▸ Task requirements
Each line below from the "이 서버는 다음 과정을 통해 데이터 공유를 위한 인증을 수행합니다." line through the "## Accounts and subscription" line, those two included, must be restated word for word; the pictures must not be.

Data records:
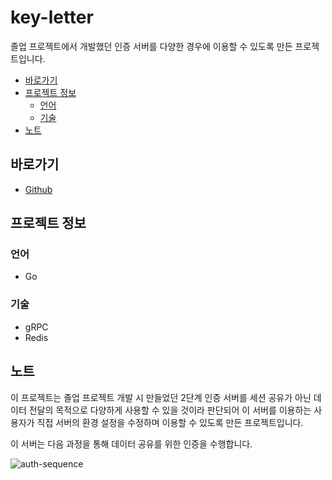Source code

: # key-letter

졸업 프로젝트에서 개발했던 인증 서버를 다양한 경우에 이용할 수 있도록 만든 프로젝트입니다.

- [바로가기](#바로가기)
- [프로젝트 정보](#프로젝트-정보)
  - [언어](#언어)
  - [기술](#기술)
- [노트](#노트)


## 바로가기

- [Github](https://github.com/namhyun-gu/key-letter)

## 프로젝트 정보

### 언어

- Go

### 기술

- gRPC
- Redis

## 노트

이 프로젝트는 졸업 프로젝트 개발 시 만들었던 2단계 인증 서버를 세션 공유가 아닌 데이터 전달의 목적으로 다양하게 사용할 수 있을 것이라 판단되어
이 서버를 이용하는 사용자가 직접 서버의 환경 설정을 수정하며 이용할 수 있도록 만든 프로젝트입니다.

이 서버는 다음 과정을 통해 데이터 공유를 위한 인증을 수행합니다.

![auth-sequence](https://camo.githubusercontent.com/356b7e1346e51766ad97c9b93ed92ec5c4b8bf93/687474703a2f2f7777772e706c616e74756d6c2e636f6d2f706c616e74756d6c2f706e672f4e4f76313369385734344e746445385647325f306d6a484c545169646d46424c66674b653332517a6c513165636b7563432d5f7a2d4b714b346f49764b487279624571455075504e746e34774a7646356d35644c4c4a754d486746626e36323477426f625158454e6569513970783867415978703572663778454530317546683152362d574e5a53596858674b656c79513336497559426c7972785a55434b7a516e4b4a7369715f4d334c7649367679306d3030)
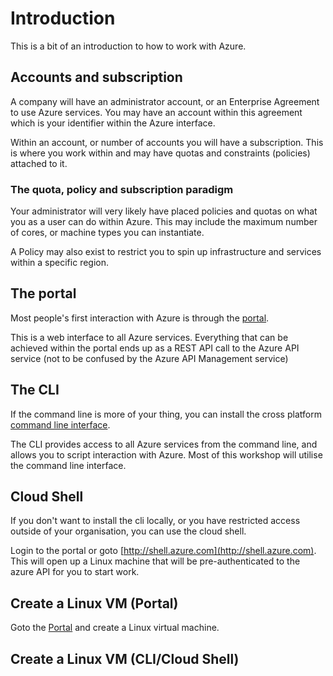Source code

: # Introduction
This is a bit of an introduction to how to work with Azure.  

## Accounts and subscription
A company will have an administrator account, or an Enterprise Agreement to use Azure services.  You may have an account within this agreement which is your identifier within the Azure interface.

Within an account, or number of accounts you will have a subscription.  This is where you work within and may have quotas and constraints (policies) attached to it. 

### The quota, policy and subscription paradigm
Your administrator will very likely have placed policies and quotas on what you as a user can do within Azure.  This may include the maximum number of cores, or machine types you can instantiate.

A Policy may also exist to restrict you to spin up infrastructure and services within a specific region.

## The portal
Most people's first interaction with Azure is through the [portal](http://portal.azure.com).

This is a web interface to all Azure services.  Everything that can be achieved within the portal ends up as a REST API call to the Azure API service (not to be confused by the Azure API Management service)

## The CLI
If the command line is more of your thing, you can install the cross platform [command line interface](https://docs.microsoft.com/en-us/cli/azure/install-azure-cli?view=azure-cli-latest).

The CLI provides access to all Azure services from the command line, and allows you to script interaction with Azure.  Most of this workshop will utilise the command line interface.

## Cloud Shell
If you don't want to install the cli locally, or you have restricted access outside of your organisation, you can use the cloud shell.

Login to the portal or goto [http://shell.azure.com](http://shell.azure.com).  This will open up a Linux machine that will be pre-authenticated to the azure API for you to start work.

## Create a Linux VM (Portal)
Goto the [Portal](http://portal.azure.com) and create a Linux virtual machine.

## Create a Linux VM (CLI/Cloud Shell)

▸ Written answer
이 서버는 다음 과정을 통해 데이터 공유를 위한 인증을 수행합니다.

![auth-sequence](https://camo.githubusercontent.com/356b7e1346e51766ad97c9b93ed92ec5c4b8bf93/687474703a2f2f7777772e706c616e74756d6c2e636f6d2f706c616e74756d6c2f706e672f4e4f76313369385734344e746445385647325f306d6a484c545169646d46424c66674b653332517a6c513165636b7563432d5f7a2d4b714b346f49764b487279624571455075504e746e34774a7646356d35644c4c4a754d486746626e36323477426f625158454e6569513970783867415978703572663778454530317546683152362d574e5a53596858674b656c79513336497559426c7972785a55434b7a516e4b4a7369715f4d334c7649367679306d3030)
Source code

: # Introduction
This is a bit of an introduction to how to work with Azure.  

## Accounts and subscription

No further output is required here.